]> git.ipfire.org Git - thirdparty/kernel/linux.git/commitdiff
jbd2: store jinode dirty range in PAGE_SIZE units
authorLi Chen <me@linux.beauty>
Fri, 6 Mar 2026 08:56:42 +0000 (16:56 +0800)
committerTheodore Ts'o <tytso@mit.edu>
Thu, 9 Apr 2026 14:52:35 +0000 (10:52 -0400)
jbd2_inode fields are updated under journal->j_list_lock, but some paths
read them without holding the lock (e.g. fast commit helpers and ordered
truncate helpers).

READ_ONCE() alone is not sufficient for the dirty range fields when they
are stored as loff_t because 32-bit platforms can observe torn loads.
Store the dirty range in PAGE_SIZE units as pgoff_t instead.

Represent the dirty range end as an exclusive end page. This avoids a
special sentinel value and keeps MAX_LFS_FILESIZE on 32-bit representable.

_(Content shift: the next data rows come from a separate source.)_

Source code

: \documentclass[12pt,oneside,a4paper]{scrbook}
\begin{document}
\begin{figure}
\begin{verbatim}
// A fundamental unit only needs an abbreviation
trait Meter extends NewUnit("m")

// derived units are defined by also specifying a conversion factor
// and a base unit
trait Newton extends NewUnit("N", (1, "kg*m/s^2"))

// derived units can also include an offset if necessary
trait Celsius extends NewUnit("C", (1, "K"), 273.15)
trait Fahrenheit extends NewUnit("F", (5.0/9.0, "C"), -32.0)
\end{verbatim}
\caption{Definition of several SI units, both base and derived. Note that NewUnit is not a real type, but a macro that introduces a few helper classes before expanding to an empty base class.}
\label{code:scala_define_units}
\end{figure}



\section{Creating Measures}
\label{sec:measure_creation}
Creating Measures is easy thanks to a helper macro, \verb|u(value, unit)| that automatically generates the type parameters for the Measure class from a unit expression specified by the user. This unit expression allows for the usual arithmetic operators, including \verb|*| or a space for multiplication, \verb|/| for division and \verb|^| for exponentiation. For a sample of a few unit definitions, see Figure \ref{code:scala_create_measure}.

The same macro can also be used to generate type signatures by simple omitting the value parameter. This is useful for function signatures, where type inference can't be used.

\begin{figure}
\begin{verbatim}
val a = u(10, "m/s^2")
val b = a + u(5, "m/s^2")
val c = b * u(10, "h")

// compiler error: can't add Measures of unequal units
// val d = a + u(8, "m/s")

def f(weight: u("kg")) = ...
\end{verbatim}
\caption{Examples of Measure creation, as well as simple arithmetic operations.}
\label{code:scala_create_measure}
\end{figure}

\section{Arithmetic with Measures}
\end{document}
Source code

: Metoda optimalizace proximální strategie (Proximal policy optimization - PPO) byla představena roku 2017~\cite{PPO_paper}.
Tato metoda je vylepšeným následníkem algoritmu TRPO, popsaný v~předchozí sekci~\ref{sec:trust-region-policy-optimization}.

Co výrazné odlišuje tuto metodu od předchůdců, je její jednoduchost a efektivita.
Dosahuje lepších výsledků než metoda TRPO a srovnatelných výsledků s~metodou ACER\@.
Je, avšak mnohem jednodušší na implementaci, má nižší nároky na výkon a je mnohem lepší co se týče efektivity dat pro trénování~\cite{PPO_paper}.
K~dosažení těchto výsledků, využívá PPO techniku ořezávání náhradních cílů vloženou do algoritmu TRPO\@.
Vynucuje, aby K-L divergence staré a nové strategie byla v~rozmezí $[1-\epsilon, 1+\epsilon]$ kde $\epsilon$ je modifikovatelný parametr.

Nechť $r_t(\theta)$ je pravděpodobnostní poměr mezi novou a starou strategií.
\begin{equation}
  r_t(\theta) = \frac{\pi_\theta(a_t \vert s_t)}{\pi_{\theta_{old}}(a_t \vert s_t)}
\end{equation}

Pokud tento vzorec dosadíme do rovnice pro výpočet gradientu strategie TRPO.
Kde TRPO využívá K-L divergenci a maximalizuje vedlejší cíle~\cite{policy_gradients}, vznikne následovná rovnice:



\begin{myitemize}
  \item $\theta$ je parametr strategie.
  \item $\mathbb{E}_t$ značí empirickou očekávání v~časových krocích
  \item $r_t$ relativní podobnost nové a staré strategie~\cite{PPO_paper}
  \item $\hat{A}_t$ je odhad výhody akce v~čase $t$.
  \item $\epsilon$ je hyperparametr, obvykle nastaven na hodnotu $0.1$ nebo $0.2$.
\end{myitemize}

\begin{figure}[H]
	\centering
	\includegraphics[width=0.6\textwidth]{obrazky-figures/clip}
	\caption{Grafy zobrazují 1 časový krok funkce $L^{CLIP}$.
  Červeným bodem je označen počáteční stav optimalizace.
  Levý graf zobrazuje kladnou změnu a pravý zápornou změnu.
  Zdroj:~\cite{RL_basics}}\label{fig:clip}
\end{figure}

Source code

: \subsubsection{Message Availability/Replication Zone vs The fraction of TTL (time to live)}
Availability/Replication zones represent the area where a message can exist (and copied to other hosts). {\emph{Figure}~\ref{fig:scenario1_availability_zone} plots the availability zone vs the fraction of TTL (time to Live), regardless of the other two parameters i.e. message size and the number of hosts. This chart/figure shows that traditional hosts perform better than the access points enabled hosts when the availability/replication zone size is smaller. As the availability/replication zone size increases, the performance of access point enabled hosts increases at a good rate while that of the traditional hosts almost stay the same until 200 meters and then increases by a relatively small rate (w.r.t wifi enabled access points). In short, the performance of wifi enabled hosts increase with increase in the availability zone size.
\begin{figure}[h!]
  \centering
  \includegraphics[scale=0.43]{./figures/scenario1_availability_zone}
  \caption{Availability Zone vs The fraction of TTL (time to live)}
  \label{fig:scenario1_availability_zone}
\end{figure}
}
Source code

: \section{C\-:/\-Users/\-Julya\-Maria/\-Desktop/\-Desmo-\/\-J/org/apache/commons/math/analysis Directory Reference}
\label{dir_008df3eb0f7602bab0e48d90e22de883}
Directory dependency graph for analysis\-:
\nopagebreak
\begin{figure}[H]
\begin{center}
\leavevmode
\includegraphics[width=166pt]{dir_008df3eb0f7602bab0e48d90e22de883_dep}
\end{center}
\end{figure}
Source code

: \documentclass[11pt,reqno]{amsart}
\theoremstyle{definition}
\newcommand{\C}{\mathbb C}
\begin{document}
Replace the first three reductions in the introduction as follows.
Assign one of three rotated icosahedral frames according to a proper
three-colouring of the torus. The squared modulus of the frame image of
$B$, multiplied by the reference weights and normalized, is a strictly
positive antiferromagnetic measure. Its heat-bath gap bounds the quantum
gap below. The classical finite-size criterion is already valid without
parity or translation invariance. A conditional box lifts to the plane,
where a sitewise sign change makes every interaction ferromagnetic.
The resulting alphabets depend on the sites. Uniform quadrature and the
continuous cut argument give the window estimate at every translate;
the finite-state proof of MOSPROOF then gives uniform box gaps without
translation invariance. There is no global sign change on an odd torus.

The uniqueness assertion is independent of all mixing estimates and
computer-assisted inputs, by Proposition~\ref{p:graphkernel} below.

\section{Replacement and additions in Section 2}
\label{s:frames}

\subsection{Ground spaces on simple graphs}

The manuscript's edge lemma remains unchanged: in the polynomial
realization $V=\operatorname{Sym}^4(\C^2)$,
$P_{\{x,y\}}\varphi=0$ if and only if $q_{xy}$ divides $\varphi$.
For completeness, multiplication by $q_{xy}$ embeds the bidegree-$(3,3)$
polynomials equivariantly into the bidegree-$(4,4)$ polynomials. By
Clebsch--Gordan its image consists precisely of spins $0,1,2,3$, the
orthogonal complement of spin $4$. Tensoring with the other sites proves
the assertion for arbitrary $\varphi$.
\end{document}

Publish a new dirty range by updating end_page before start_page, and
treat start_page >= end_page as empty in the accessor for robustness.

Use READ_ONCE() on the read side and WRITE_ONCE() on the write side for the
dirty range and i_flags to match the existing lockless access pattern.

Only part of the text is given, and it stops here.